**Your assignment:**
In the entries below, find the lines with the word "results" and copy them.

[Items from a data source]
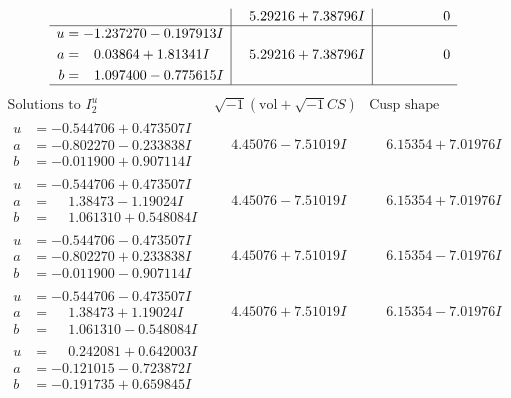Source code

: \documentclass[1p]{elsarticle_modified}
\theoremstyle{definition}
\newcommand{\I}{\sqrt{-1}}
\begin{document}
$$\begin{array}{c|c|c}
 & \phantom{-}5.29216 + 7.38796 I & \phantom{-0.000000 } 0 \\ \hline\begin{aligned}
u &= -1.237270 - 0.197913 I \\
a &= \phantom{-}0.03864 + 1.81341 I \\
b &= \phantom{-}1.097400 - 0.775615 I\end{aligned}
 & \phantom{-}5.29216 + 7.38796 I & \phantom{-0.000000 } 0\\
 \hline 
 \end{array}$$\newpage$$\begin{array}{c|c|c}  
\text{Solutions to }I^u_{2}& \I (\text{vol} + \sqrt{-1}CS) & \text{Cusp shape}\\
 \hline 
\begin{aligned}
u &= -0.544706 + 0.473507 I \\
a &= -0.802270 - 0.233838 I \\
b &= -0.011900 + 0.907114 I\end{aligned}
 & \phantom{-}4.45076 - 7.51019 I & \phantom{-}6.15354 + 7.01976 I \\ \hline\begin{aligned}
u &= -0.544706 + 0.473507 I \\
a &= \phantom{-}1.38473 - 1.19024 I \\
b &= \phantom{-}1.061310 + 0.548084 I\end{aligned}
 & \phantom{-}4.45076 - 7.51019 I & \phantom{-}6.15354 + 7.01976 I \\ \hline\begin{aligned}
u &= -0.544706 - 0.473507 I \\
a &= -0.802270 + 0.233838 I \\
b &= -0.011900 - 0.907114 I\end{aligned}
 & \phantom{-}4.45076 + 7.51019 I & \phantom{-}6.15354 - 7.01976 I \\ \hline\begin{aligned}
u &= -0.544706 - 0.473507 I \\
a &= \phantom{-}1.38473 + 1.19024 I \\
b &= \phantom{-}1.061310 - 0.548084 I\end{aligned}
 & \phantom{-}4.45076 + 7.51019 I & \phantom{-}6.15354 - 7.01976 I \\ \hline\begin{aligned}
u &= \phantom{-}0.242081 + 0.642003 I \\
a &= -0.121015 - 0.723872 I \\
b &= -0.191735 + 0.659845 I\end{aligned}

\end{array}$$
\end{document}
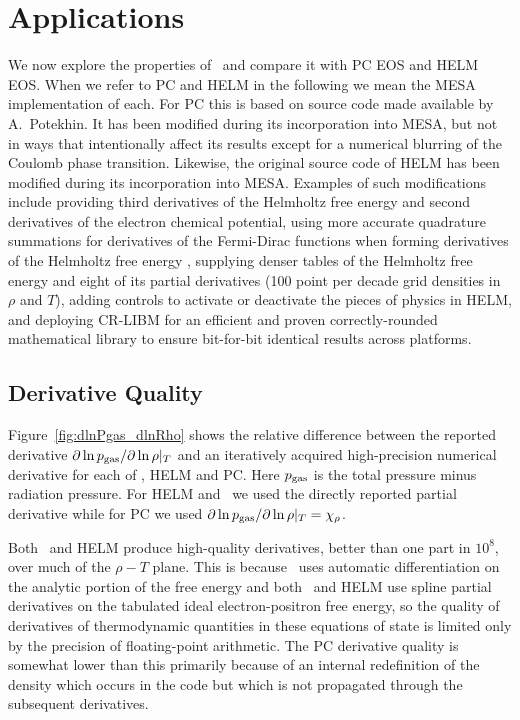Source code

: \section{Applications}\label{sec:examples}

We now explore the properties of \skye\ and compare it with PC EOS and HELM EOS.
When we refer to PC and HELM in the following we mean the MESA implementation
of each.  For PC this is based on source code made available by
A.~Potekhin.  It has been modified during its incorporation into MESA,
but not in ways that intentionally affect its results except for a
numerical blurring of the Coulomb phase transition. Likewise, the original source code of HELM
has been modified during its incorporation into MESA. Examples of such modifications include
providing third derivatives of the Helmholtz free energy and second derivatives
of the electron chemical potential,
using more accurate quadrature summations for derivatives of the Fermi-Dirac functions
when forming derivatives of the Helmholtz free energy \citep{gong_2001_aa},
supplying denser tables of the Helmholtz free energy and eight of its partial derivatives
(100 point per decade grid densities in $\rho$ and $T$), 
adding controls to activate or deactivate the pieces of physics in HELM, 
and deploying CR-LIBM \citep{CR-LIBM} for an efficient and proven correctly-rounded mathematical library
to ensure bit-for-bit identical results across platforms.

\subsection{Derivative Quality}

Figure~\ref{fig:dlnPgas_dlnRho} shows the relative difference between the reported derivative $\partial \ln p_{\rm gas}/\partial \ln \rho|_T$ and an iteratively acquired high-precision numerical derivative \citep[e.g.,][]{ridders_1982_aa,press_1992_aa} for each of \skye, HELM and PC.
Here $p_{\rm gas}$ is the total pressure minus radiation pressure.
For HELM and \skye\ we used the directly reported partial derivative while for PC we used $\partial \ln p_{\rm gas}/\partial \ln \rho|_T = \chi_\rho$.

Both \skye\ and HELM produce high-quality derivatives, better than one part in $10^{8}$, over much of the $\rho-T$ plane.
This is because \skye\ uses automatic differentiation on the analytic portion of the free energy and both \skye\ and HELM use spline partial derivatives on the tabulated ideal electron-positron free energy, so the quality of derivatives of thermodynamic quantities in these equations of state is limited only by the precision of floating-point arithmetic.
The PC derivative quality is somewhat lower than this primarily because of an internal redefinition of the density which occurs in the code but which is not propagated through the subsequent derivatives.

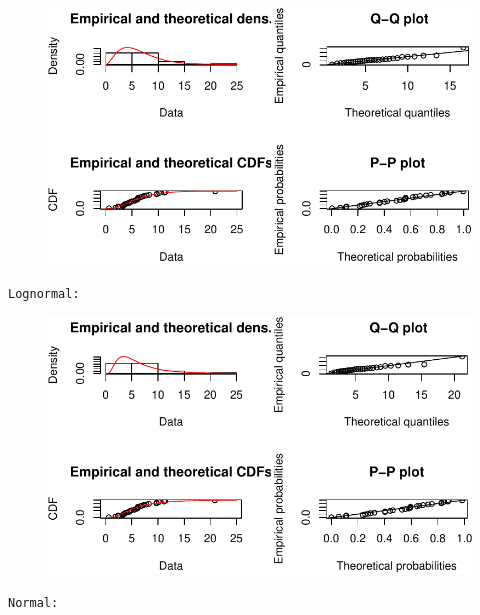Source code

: \documentclass[
  letterpaper,
  DIV=11,
  numbers=noendperiod]{scrartcl}
\begin{document}
\begin{figure}[H]

{\centering \includegraphics{quiz5_files/figure-pdf/unnamed-chunk-31-3.pdf}

}

\end{figure}

\begin{verbatim}
Lognormal: 
\end{verbatim}

\begin{figure}[H]

{\centering \includegraphics{quiz5_files/figure-pdf/unnamed-chunk-31-4.pdf}

}

\end{figure}

\begin{verbatim}
Normal: 
\end{verbatim}
\end{document}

**Answer section:**
but not in ways that intentionally affect its results except for a
to ensure bit-for-bit identical results across platforms.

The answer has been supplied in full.